→ What this task involves:
Copy, from the data below, each line that has the word "Bitwarden".

→ Stored data entries:
++++

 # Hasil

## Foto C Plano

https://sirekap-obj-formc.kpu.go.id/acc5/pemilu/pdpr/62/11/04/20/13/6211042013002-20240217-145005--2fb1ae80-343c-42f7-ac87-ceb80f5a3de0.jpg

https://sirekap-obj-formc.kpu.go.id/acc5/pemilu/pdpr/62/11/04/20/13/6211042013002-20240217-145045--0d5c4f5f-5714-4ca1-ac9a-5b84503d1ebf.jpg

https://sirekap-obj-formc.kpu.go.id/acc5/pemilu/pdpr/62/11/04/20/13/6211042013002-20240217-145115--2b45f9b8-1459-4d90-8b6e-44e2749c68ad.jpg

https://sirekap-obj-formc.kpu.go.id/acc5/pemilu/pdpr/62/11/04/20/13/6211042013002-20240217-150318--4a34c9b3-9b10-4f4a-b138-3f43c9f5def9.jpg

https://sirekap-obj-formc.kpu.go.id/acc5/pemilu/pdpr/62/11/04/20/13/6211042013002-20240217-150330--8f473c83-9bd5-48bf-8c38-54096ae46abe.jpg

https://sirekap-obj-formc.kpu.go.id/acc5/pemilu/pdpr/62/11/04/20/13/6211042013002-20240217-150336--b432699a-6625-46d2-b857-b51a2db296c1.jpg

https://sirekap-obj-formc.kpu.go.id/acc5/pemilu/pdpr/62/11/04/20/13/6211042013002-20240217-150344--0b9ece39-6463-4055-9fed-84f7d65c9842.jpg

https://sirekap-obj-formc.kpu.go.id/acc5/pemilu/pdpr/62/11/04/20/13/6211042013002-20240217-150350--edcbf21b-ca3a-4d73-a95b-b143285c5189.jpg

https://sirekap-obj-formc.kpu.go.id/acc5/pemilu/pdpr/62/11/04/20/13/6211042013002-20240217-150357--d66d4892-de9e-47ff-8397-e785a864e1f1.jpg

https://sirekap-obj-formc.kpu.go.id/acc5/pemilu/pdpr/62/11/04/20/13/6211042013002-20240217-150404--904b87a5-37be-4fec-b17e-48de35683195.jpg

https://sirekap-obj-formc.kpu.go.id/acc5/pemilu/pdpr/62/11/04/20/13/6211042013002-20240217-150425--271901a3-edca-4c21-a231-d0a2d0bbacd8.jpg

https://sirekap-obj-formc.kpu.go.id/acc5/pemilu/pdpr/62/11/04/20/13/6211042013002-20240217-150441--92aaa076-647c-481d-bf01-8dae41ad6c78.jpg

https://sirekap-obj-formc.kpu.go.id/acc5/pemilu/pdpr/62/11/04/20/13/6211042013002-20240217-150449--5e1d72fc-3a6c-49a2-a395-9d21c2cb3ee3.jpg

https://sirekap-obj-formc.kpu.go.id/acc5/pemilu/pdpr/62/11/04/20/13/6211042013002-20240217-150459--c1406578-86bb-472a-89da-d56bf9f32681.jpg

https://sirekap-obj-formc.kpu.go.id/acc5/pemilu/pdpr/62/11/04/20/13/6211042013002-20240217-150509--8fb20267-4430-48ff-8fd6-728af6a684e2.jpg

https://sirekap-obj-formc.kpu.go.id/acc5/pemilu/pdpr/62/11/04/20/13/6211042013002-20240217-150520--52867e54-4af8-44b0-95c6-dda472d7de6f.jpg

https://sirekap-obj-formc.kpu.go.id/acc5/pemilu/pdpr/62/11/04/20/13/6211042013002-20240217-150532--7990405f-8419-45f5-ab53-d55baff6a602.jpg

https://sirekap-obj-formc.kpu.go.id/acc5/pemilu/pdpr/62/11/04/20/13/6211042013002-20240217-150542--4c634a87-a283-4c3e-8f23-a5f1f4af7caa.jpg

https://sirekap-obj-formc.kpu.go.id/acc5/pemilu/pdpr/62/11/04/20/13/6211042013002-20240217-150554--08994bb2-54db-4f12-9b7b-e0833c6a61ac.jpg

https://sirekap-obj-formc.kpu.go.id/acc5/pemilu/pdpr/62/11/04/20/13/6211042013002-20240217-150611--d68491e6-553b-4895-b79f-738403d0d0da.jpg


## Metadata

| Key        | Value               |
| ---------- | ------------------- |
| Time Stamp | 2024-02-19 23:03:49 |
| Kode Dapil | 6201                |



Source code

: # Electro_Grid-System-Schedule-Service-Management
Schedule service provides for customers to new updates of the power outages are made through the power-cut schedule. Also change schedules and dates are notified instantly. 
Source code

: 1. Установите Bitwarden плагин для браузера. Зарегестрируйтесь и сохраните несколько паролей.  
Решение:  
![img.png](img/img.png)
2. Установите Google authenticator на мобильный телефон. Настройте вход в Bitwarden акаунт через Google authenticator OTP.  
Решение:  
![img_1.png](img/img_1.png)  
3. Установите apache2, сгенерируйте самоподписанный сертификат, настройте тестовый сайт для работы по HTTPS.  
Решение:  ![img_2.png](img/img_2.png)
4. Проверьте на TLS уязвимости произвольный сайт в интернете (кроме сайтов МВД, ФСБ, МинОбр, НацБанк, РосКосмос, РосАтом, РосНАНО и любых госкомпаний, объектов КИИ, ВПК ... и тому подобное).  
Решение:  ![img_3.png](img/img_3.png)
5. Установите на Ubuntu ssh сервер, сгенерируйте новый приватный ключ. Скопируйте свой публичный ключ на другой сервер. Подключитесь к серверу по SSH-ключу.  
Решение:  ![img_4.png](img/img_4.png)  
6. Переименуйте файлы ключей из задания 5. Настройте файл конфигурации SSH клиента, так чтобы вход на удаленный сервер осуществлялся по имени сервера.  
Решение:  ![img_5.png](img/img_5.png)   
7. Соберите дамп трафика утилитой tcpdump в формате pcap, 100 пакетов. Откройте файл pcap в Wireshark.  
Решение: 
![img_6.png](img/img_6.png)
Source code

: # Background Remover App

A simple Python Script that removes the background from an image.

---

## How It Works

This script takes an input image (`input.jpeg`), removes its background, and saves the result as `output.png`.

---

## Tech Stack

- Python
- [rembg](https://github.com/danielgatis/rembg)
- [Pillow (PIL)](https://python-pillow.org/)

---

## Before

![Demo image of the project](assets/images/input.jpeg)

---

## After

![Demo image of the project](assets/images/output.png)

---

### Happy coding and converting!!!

++++

→ Result of the task:
: 1. Установите Bitwarden плагин для браузера. Зарегестрируйтесь и сохраните несколько паролей.  
2. Установите Google authenticator на мобильный телефон. Настройте вход в Bitwarden акаунт через Google authenticator OTP.  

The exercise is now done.